Collection entries
-- Opening Marker --

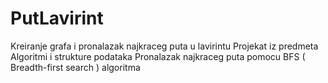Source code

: # PutLavirint
Kreiranje grafa i pronalazak najkraceg puta u lavirintu
Projekat iz predmeta Algoritmi i strukture podataka
Pronalazak najkraceg puta pomocu BFS ( Breadth-first search ) algoritma

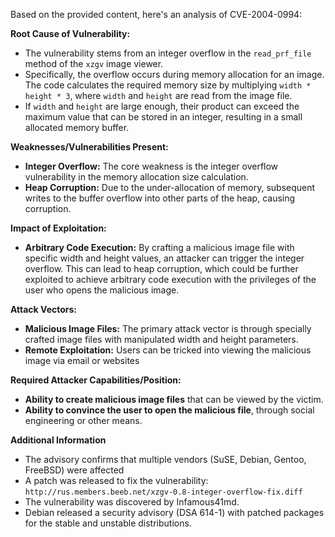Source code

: Based on the provided content, here's an analysis of CVE-2004-0994:

**Root Cause of Vulnerability:**

*   The vulnerability stems from an integer overflow in the `read_prf_file` method of the `xzgv` image viewer.
*   Specifically, the overflow occurs during memory allocation for an image. The code calculates the required memory size by multiplying `width * height * 3`, where `width` and `height` are read from the image file.
*   If `width` and `height` are large enough, their product can exceed the maximum value that can be stored in an integer, resulting in a small allocated memory buffer.

**Weaknesses/Vulnerabilities Present:**

*   **Integer Overflow:** The core weakness is the integer overflow vulnerability in the memory allocation size calculation.
*   **Heap Corruption:** Due to the under-allocation of memory, subsequent writes to the buffer overflow into other parts of the heap, causing corruption.

**Impact of Exploitation:**

*   **Arbitrary Code Execution:** By crafting a malicious image file with specific width and height values, an attacker can trigger the integer overflow. This can lead to heap corruption, which could be further exploited to achieve arbitrary code execution with the privileges of the user who opens the malicious image.

**Attack Vectors:**

*   **Malicious Image Files:** The primary attack vector is through specially crafted image files with manipulated width and height parameters.
*   **Remote Exploitation:** Users can be tricked into viewing the malicious image via email or websites

**Required Attacker Capabilities/Position:**

*   **Ability to create malicious image files** that can be viewed by the victim.
*   **Ability to convince the user to open the malicious file**, through social engineering or other means.

**Additional Information**

* The advisory confirms that multiple vendors (SuSE, Debian, Gentoo, FreeBSD) were affected
* A patch was released to fix the vulnerability:  `http://rus.members.beeb.net/xzgv-0.8-integer-overflow-fix.diff`
* The vulnerability was discovered by Infamous41md.
* Debian released a security advisory (DSA 614-1) with patched packages for the stable and unstable distributions.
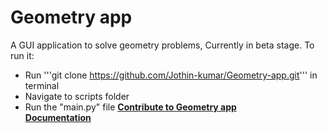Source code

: 
# Geometry app

A GUI application to solve geometry problems, Currently in beta stage.
To run it:
 - Run '''git clone https://github.com/Jothin-kumar/Geometry-app.git''' in terminal
 - Navigate to scripts folder
 - Run the "main.py" file
**[Contribute to Geometry app](https://github.com/Jothin-kumar/Geometry-app/blob/master/CONTRIBUTING.md)**  
**[Documentation](http://geometry-app.rtfd.io/)**
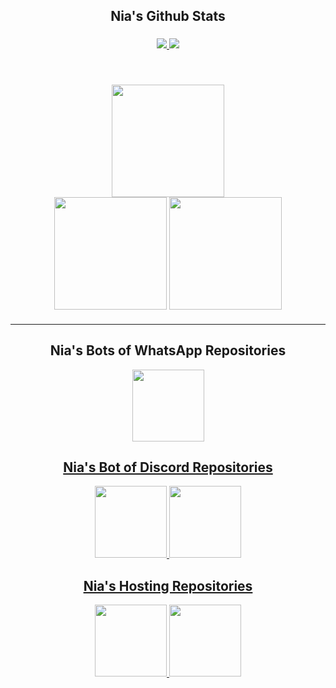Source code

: <h2 align="center" style="font-family: Rubik 80s Fade">
    Nia's Github Stats
</h2>

<h3 align="center">
  <a href="https://github.com/lz20r">
      <img src="https://img.shields.io/github/followers/lz20r?label=Followers&style=for-the-badge&color=lightblue">
  </a>
  <a href="https://lz20r.link/discord" alt="Discord">
      <img src="https://img.shields.io/discord/1190032384096206909?label=discord&style=for-the-badge&color=lightblue"/>
  </a> 
</h3>

<br />
<div width="100%" style="margin: 20px" align="center">
    <img height="180" src="https://stats.hedystia.com/api?username=lz20r&theme=omni" />
    <br/>
    <img height="180" src="https://github-readme-stats.vercel.app/api/top-langs/?username=lz20r&layout=compact&theme=rose_pine&langs_count=9&border_color=61dafb&border_radius=10" />
    <img height="180" src="https://github-readme-streak-stats.herokuapp.com/?user=lz20r&theme=rose_pine&count-private=true&v=2&border=61dafb&border_radius=10" />
</div>
<hr/>

<h2 align="center" style="font-family: Rubik 80s Fade"> Nia's Bots of WhatsApp Repositories </h2>
<div width="100%" align="center">
    <a align="left" href="https://github.com/lz20r/totorobot.wa" title="Cinammon Hosting">
        <img height="115" src="https://github-readme-stats.vercel.app/api/pin/?username=lz20r&repo=totorobot.wa&theme=rose_pine&border_color=61dafb&border_radius=10"/>
        
<h2 align="center" style="font-family: Rubik 80s Fade"> Nia's Bot of Discord Repositories </h2>
<div width="100%" align="center">
    <a align="right" width="100%" href="https://github.com/lz20r/momojs" title="Momo js">
        <img height="115" src="https://github-readme-stats.vercel.app/api/pin/?username=lz20r&repo=momojs&theme=rose_pine&border_color=61dafb&border_radius=10"/>
    <a align="left" width="50%" href="https://github.com/lz20r/momopy" title="Momo py">
        <img height="115" src="https://github-readme-stats.vercel.app/api/pin/?username=lz20r&repo=momopy&theme=rose_pine&border_color=61dafb&border_radius=10"/>
</div>

<h2 align="center" style="font-family: Rubik 80s Fade"> Nia's Hosting Repositories </h2>
<div width="100%" align="center">
    <a align="left" href="https://github.com/cinammon-es/cinammon.es" title="Cinammon Hosting">
        <img height="115" src="https://github-readme-stats.vercel.app/api/pin/?username=cinammon-es&repo=cinammon&theme=rose_pine&border_color=61dafb&border_radius=10"/>
    <a align="left" href="https://github.com/lz20r/cinnamonScripts" title="Cinnamon Scripts">
        <img height="115" src="https://github-readme-stats.vercel.app/api/pin/?username=lz20r&repo=cinnamonScripts&theme=rose_pine&border_color=61dafb&border_radius=10"/>
</div>  
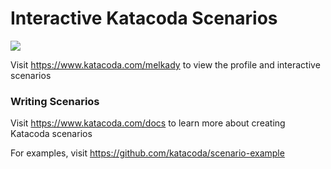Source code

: # Interactive Katacoda Scenarios

[![](http://shields.katacoda.com/katacoda/melkady/count.svg)](https://www.katacoda.com/melkady "Get your profile on Katacoda.com")

Visit https://www.katacoda.com/melkady to view the profile and interactive scenarios

### Writing Scenarios
Visit https://www.katacoda.com/docs to learn more about creating Katacoda scenarios

For examples, visit https://github.com/katacoda/scenario-example
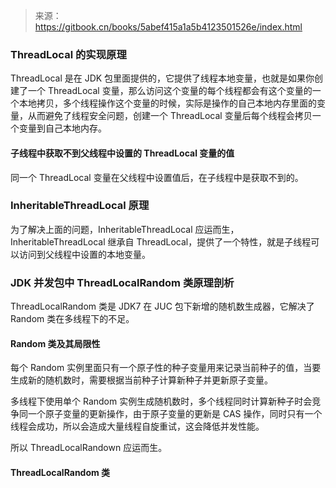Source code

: > 来源：https://gitbook.cn/books/5abef415a1a5b4123501526e/index.html

### ThreadLocal 的实现原理

ThreadLocal 是在 JDK 包里面提供的，它提供了线程本地变量，也就是如果你创建了一个 ThreadLocal 变量，那么访问这个变量的每个线程都会有这个变量的一个本地拷贝，多个线程操作这个变量的时候，实际是操作的自己本地内存里面的变量，从而避免了线程安全问题，创建一个 ThreadLocal 变量后每个线程会拷贝一个变量到自己本地内存。

#### 子线程中获取不到父线程中设置的 ThreadLocal 变量的值

同一个 ThreadLocal 变量在父线程中设置值后，在子线程中是获取不到的。

### InheritableThreadLocal 原理

为了解决上面的问题，InheritableThreadLocal 应运而生，InheritableThreadLocal 继承自 ThreadLocal，提供了一个特性，就是子线程可以访问到父线程中设置的本地变量。 

### JDK 并发包中 ThreadLocalRandom 类原理剖析

ThreadLocalRandom 类是 JDK7 在 JUC 包下新增的随机数生成器，它解决了 Random 类在多线程下的不足。 

#### Random 类及其局限性

每个 Random 实例里面只有一个原子性的种子变量用来记录当前种子的值，当要生成新的随机数时，需要根据当前种子计算新种子并更新原子变量。

多线程下使用单个 Random 实例生成随机数时，多个线程同时计算新种子时会竞争同一个原子变量的更新操作，由于原子变量的更新是 CAS 操作，同时只有一个线程会成功，所以会造成大量线程自旋重试，这会降低并发性能。

所以 ThreadLocalRandown 应运而生。

#### ThreadLocalRandom 类


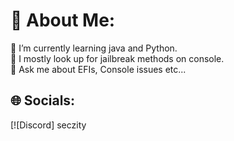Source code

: # 💫 About Me:
🔭 I’m currently learning java and Python.  
👯 I mostly look up for jailbreak methods on console.   
💬 Ask me about EFIs, Console issues etc... 

## 🌐 Socials:
[![Discord] seczity  
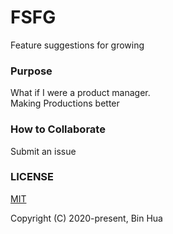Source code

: # FSFG
Feature suggestions for growing

### Purpose
What if I were a product manager.  
Making Productions better

### How to Collaborate
Submit an issue

### LICENSE
[MIT](LICENSE)

Copyright (C) 2020-present, Bin Hua
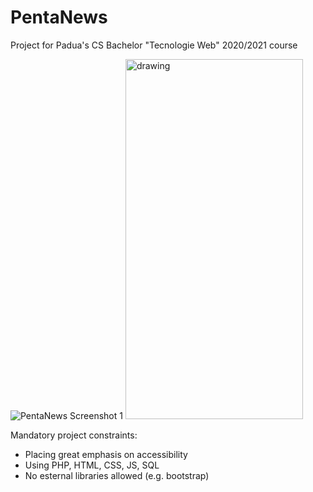 # PentaNews
Project for Padua's CS Bachelor "Tecnologie Web" 2020/2021 course

![PentaNews Screenshot 1](https://github.com/0xCaos/penta-news/blob/main/screenDesktop.png)
<img src="https://github.com/0xCaos/penta-news/blob/main/screenMobile.png" alt="drawing" width="284" height="576"/>

Mandatory project constraints:
- Placing great emphasis on accessibility
- Using PHP, HTML, CSS, JS, SQL
- No esternal libraries allowed (e.g. bootstrap)

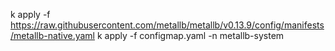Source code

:k apply -f https://raw.githubusercontent.com/metallb/metallb/v0.13.9/config/manifests/metallb-native.yaml
k apply -f configmap.yaml -n metallb-system
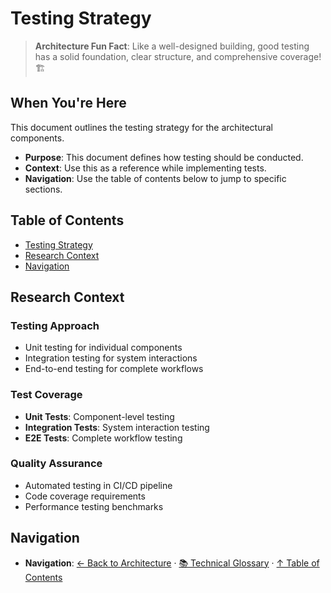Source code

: # Testing Strategy

> **Architecture Fun Fact**: Like a well-designed building, good testing has a solid foundation, clear structure, and comprehensive coverage! 🏗️

## When You're Here

This document outlines the testing strategy for the architectural components.

* **Purpose**: This document defines how testing should be conducted.
* **Context**: Use this as a reference while implementing tests.
* **Navigation**: Use the table of contents below to jump to specific sections.

## Table of Contents

* [Testing Strategy](#testing-strategy)
* [Research Context](#research-context)
* [Navigation](#navigation)

## Research Context

### Testing Approach

* Unit testing for individual components
* Integration testing for system interactions
* End-to-end testing for complete workflows

### Test Coverage

* **Unit Tests**: Component-level testing
* **Integration Tests**: System interaction testing
* **E2E Tests**: Complete workflow testing

### Quality Assurance

* Automated testing in CI/CD pipeline
* Code coverage requirements
* Performance testing benchmarks

## Navigation

* **Navigation**: [← Back to Architecture](../README.md) · [📚 Technical Glossary](../../GLOSSARY.md) · [↑ Table of Contents](#testing-strategy)
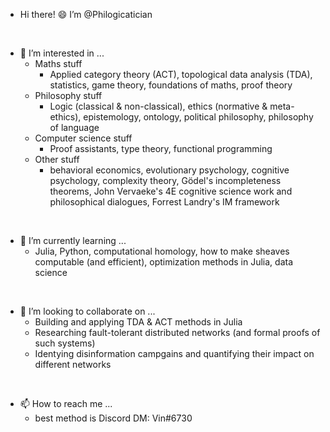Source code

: - Hi there! 😄 I’m @Philogicatician

<br>

- 👀 I’m interested in ...
  - Maths stuff
    - Applied category theory (ACT), topological data analysis (TDA), statistics, game theory, foundations of maths, proof theory
  - Philosophy stuff
    - Logic (classical & non-classical), ethics (normative & meta-ethics), epistemology, ontology, political philosophy, philosophy of language
  - Computer science stuff
    - Proof assistants, type theory, functional programming
  - Other stuff
    - behavioral economics, evolutionary psychology, cognitive psychology, complexity theory, Gödel's incompleteness theorems, John Vervaeke's 4E cognitive science work and philosophical dialogues, Forrest Landry's IM framework

<br>

- 🌱 I’m currently learning ...
  - Julia, Python, computational homology, how to make sheaves computable (and efficient), optimization methods in Julia, data science

<br>

- 💞️ I’m looking to collaborate on ...
  - Building and applying TDA & ACT methods in Julia
  - Researching fault-tolerant distributed networks (and formal proofs of such systems)
  - Identying disinformation campgains and quantifying their impact on different networks

<br>
  
- 📫 How to reach me ...
  - best method is Discord DM: Vin#6730

<!---
Philogicatician/Philogicatician is a ✨ special ✨ repository because its `README.md` (this file) appears on your GitHub profile.
You can click the Preview link to take a look at your changes.
--->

-- Closing Marker --

TASK STATEMENT
Using the entries above, reproduce word for word only the lines from the one that contains "- Using PHP, HTML, CSS, JS, SQL" to the one that contains "# Testing Strategy", both ends included, and drop every picture.

RESULT OF THIS TASK
- Using PHP, HTML, CSS, JS, SQL
- No esternal libraries allowed (e.g. bootstrap)

Source code

:k apply -f https://raw.githubusercontent.com/metallb/metallb/v0.13.9/config/manifests/metallb-native.yaml
k apply -f configmap.yaml -n metallb-system
Source code

: # Testing Strategy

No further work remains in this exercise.